Faisant remarquer que le rôle du président polonais est assez limité et
qu’il est largement consacré à la politique étrangère, le quotidien de
droite Le Figaro a fait part de son espoir que la mort de Kaczynski
ne va pas « ouvrir la voie à une crise politique. »
Néanmoins, une célébration commune du massacre de Katyn laisse penser que
c'est le signe d'une amélioration des relations entre la Russie et la
Pologne. La bureaucratie stalinienne a continué à nier toute responsabilité
dans le massacre de Katyn jusqu’en 1990, l’année précédant la chute de
l’Union Soviétique, tout en faisant porter la responsabilité sur les Nazis.
Ceci a causé un ressentiment durable entre les deux pays.
Certaines sources journalistiques ont laissé entendre que les réactions
de Poutine et de Medvedev à la suite de l’accident pourraient gagner les
faveurs des Polonais. L’ancien ministre des Affaires étrangères polonais,
Adam Rotfeld , a déclaré : « La réaction des dirigeants et des
citoyens russes montrent qu’il y a eu un changement réel. Il est possible de
résoudre certains différents en surfant sur la vague du sentiment de
sympathie envers les Polonais.
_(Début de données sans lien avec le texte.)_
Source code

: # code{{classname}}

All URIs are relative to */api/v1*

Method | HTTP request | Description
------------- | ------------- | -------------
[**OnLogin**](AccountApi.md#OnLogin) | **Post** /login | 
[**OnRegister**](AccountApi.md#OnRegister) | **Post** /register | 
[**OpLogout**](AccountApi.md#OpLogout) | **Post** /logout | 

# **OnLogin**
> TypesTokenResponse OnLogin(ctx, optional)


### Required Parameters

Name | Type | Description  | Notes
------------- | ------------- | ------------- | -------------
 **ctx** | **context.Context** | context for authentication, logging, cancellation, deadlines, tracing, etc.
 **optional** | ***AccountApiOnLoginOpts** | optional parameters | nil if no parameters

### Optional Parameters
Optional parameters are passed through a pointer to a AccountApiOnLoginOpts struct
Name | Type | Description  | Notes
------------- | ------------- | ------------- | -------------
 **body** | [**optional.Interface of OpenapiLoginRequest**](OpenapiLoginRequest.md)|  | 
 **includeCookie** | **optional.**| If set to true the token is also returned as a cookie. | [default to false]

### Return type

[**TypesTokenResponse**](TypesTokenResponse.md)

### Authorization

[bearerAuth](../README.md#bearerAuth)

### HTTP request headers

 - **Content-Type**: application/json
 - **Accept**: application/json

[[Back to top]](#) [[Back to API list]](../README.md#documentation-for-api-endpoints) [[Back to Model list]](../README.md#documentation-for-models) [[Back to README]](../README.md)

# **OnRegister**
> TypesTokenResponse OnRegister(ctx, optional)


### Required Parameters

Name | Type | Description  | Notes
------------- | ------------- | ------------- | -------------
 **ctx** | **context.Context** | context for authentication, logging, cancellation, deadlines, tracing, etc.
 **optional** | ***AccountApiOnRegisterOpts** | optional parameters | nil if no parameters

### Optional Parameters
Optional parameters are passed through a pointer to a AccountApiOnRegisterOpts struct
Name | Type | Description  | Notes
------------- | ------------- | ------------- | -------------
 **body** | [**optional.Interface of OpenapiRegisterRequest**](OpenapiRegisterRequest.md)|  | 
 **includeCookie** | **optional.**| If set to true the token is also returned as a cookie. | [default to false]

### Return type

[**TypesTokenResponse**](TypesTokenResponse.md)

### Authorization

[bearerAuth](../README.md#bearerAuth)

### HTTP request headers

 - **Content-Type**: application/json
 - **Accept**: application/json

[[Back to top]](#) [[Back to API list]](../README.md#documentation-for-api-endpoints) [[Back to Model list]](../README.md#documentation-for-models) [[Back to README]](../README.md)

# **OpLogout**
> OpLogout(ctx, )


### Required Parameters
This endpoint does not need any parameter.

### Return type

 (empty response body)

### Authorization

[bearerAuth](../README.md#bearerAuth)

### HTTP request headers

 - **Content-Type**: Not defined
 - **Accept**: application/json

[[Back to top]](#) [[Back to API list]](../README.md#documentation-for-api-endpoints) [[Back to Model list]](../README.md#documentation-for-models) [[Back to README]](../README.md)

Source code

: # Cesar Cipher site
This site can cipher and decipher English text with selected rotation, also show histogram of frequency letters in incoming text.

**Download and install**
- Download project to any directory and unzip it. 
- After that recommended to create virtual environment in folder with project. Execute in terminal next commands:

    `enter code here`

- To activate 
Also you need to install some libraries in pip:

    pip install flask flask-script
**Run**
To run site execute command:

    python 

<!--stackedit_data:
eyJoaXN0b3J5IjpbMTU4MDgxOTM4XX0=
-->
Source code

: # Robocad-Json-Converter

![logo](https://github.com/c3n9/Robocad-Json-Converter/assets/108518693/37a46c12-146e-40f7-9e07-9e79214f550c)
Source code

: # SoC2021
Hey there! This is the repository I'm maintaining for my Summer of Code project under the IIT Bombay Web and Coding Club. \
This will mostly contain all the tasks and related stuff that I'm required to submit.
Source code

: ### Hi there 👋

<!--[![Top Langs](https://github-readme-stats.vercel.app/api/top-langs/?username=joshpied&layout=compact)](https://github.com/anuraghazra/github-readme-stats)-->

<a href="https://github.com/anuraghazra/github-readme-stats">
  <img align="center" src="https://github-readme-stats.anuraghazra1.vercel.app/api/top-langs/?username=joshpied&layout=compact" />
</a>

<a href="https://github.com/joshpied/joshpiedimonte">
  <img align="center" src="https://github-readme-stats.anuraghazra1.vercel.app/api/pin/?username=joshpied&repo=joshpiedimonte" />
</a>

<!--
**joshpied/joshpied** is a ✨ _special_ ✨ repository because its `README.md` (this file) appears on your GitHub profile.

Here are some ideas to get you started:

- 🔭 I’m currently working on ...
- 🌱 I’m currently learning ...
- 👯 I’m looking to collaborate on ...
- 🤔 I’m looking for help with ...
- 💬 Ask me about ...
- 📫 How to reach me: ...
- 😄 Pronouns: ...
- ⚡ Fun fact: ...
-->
Ceci peut se révéler être une avancée
capitale. »
Cependant, une telle avancée pourrait rencontrer de fermes obstacles,
notablement les risques constitués par les ex-staliniens présents dans les
gouvernements polonais et russes qui ne souhaitent pas attirer l’attention
du public sur certains crimes staliniens.
En outre, une amélioration des relations entre la Pologne et la Russie
pourrait poser des problèmes à Washington, qui s’est appuyé sur les pays
d’Europe de l’Est comme levier de nuisance au développement de liens entre
la Russie et l’Allemagne.
Le Wall Street Journal , dans un article intitulé « L’impact
dramatique sur la politique polonaise, a déploré un « terrible coup au Parti
Droit et Justice. » Cet article félicitait Kaczynski et son frère jumeau
survivant, Jaroslaw, d’avoir « fait sans complexe l’apologie de valeurs
conservatrices et pour réparer les injustices historiques avec les ennemis
du 20ème siècles, La Russie et l’Allemagne, d’une façon qui a
irrité nombre de personnes et qui a souvent semblé décalée par rapport à
notre époque. » Le Wall Street Journal faisait tristement remarquer
que cette perte ne « sera pas facilement réparée », même si celle peut
« simplifier la vie » de Tusk et d’autres puissances qui négocient avec la
Pologne.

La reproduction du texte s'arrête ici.